Your task is to print the listing exactly as it stands.

DATASET EXCERPTS >>
□ □ □ □ □ □ □

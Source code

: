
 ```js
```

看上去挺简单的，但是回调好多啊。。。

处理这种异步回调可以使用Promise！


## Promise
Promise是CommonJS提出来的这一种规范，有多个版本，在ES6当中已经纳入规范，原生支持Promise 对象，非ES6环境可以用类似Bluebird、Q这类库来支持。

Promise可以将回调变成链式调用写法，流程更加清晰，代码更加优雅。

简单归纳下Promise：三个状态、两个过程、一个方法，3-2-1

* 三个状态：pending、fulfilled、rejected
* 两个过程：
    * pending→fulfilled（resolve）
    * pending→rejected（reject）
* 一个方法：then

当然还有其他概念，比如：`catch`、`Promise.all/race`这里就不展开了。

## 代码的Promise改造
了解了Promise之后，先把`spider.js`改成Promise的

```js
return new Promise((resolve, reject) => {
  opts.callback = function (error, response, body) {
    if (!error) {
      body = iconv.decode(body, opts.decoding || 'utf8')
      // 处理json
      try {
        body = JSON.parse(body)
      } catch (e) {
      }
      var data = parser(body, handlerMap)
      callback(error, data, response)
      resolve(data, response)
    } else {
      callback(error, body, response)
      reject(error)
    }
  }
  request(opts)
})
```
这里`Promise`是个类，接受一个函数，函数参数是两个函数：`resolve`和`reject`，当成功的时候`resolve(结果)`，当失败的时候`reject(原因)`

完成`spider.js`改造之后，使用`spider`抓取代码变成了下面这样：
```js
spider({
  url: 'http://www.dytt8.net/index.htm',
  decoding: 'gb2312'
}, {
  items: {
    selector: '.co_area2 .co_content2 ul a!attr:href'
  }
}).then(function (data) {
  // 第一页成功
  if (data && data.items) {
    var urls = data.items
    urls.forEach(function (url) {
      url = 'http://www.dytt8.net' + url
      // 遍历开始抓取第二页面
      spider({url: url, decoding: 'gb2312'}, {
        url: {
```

□ □ □ □ □ □ □

RESPONSE AREA >>
Source code

:
 ```js
```

看上去挺简单的，但是回调好多啊。。。

处理这种异步回调可以使用Promise！


## Promise
Promise是CommonJS提出来的这一种规范，有多个版本，在ES6当中已经纳入规范，原生支持Promise 对象，非ES6环境可以用类似Bluebird、Q这类库来支持。

Promise可以将回调变成链式调用写法，流程更加清晰，代码更加优雅。

简单归纳下Promise：三个状态、两个过程、一个方法，3-2-1

* 三个状态：pending、fulfilled、rejected
* 两个过程：
    * pending→fulfilled（resolve）
    * pending→rejected（reject）
* 一个方法：then

当然还有其他概念，比如：`catch`、`Promise.all/race`这里就不展开了。

## 代码的Promise改造
了解了Promise之后，先把`spider.js`改成Promise的

```js
return new Promise((resolve, reject) => {
  opts.callback = function (error, response, body) {
    if (!error) {
      body = iconv.decode(body, opts.decoding || 'utf8')
      // 处理json
      try {
        body = JSON.parse(body)
      } catch (e) {
      }
      var data = parser(body, handlerMap)
      callback(error, data, response)
      resolve(data, response)
    } else {
      callback(error, body, response)
      reject(error)
    }
  }
  request(opts)
})
```
这里`Promise`是个类，接受一个函数，函数参数是两个函数：`resolve`和`reject`，当成功的时候`resolve(结果)`，当失败的时候`reject(原因)`

完成`spider.js`改造之后，使用`spider`抓取代码变成了下面这样：
```js
spider({
  url: 'http://www.dytt8.net/index.htm',
  decoding: 'gb2312'
}, {
  items: {
    selector: '.co_area2 .co_content2 ul a!attr:href'
  }
}).then(function (data) {
  // 第一页成功
  if (data && data.items) {
    var urls = data.items
    urls.forEach(function (url) {
      url = 'http://www.dytt8.net' + url
      // 遍历开始抓取第二页面
      spider({url: url, decoding: 'gb2312'}, {
        url: {
```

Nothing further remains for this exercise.